═══ Records for processing

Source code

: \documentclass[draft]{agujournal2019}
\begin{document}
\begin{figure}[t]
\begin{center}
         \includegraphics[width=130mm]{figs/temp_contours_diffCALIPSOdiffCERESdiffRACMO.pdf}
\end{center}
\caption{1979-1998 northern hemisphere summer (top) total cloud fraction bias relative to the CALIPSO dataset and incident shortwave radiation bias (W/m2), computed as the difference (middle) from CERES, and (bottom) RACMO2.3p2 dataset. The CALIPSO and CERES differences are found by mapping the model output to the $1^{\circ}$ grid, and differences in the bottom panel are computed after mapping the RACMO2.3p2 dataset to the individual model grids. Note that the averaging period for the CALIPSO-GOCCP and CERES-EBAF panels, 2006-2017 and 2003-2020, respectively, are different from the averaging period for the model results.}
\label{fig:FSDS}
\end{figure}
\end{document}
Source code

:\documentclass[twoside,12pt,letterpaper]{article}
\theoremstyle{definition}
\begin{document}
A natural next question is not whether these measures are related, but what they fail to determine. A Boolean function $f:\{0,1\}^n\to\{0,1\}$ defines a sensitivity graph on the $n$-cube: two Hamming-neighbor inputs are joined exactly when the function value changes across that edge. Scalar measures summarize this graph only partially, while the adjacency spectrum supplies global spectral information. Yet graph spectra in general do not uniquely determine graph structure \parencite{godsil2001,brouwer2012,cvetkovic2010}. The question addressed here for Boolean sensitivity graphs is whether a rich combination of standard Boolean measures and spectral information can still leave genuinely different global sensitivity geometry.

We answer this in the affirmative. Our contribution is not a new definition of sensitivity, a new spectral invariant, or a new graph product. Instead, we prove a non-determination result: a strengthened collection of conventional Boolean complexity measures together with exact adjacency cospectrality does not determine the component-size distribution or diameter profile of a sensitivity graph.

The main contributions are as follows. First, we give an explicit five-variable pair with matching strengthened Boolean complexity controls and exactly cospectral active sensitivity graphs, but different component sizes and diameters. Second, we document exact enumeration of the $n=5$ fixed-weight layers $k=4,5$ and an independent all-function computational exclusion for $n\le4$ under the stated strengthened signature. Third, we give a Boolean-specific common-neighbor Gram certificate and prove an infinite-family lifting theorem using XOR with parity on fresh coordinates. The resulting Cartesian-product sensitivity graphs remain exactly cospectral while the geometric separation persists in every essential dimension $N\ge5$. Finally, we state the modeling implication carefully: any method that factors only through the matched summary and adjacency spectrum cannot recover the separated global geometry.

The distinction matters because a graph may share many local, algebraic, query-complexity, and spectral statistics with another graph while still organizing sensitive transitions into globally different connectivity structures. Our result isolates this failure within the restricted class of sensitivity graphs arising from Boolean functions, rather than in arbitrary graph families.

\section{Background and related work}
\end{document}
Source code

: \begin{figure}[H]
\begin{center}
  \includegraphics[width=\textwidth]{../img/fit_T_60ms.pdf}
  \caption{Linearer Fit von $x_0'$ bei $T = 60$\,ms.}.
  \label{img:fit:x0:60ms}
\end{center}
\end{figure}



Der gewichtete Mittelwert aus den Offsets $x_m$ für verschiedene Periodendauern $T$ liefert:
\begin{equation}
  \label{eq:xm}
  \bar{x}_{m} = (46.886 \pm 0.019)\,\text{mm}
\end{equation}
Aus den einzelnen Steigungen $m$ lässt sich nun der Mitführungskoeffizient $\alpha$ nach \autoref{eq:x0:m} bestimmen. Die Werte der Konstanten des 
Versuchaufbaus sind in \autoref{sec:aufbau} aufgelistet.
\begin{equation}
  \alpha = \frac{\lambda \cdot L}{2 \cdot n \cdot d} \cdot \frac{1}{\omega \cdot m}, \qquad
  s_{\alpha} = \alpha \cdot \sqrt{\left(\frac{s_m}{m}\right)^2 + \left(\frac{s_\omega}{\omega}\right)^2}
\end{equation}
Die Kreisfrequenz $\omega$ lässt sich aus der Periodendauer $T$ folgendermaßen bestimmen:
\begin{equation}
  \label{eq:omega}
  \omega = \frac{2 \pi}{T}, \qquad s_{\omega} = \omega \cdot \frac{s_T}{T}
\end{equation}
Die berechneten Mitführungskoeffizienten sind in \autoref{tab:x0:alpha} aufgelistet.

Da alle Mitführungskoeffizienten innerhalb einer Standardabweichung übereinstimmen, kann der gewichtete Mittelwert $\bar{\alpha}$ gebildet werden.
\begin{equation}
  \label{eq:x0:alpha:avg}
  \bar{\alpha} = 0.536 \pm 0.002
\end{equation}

══════

Every line in the data above that contains "label" needs to be copied.

\label{fig:FSDS}
  \label{img:fit:x0:60ms}
  \label{eq:xm}
  \label{eq:omega}
  \label{eq:x0:alpha:avg}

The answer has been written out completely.